### [WHAT YOU WILL DO]
Give again exactly, and only, the lines between the line holding "send via [input])" and the end of the listing, both boundary lines included.

### [TASK MATERIAL]
§
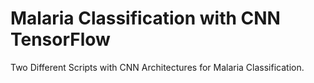# Malaria Classification with CNN TensorFlow
Two Different Scripts with CNN Architectures for Malaria Classification. 
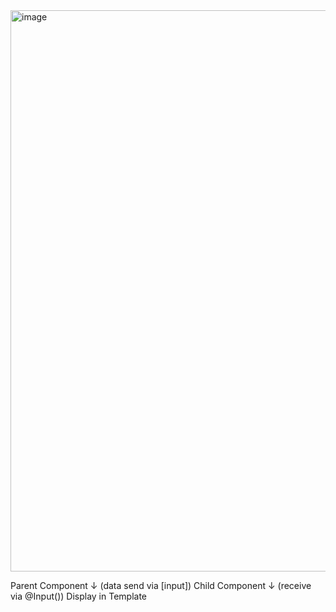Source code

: <img width="550" height="898" alt="image" src="https://github.com/user-attachments/assets/b8bc25c8-4757-45d7-a547-1c4d5391dcd1" />


Parent Component 
    ↓ (data send via [input])
Child Component 
    ↓ (receive via @Input())
Display in Template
§
### [EXERCISE SOLUTION]
    ↓ (data send via [input])
Child Component 
    ↓ (receive via @Input())
Display in Template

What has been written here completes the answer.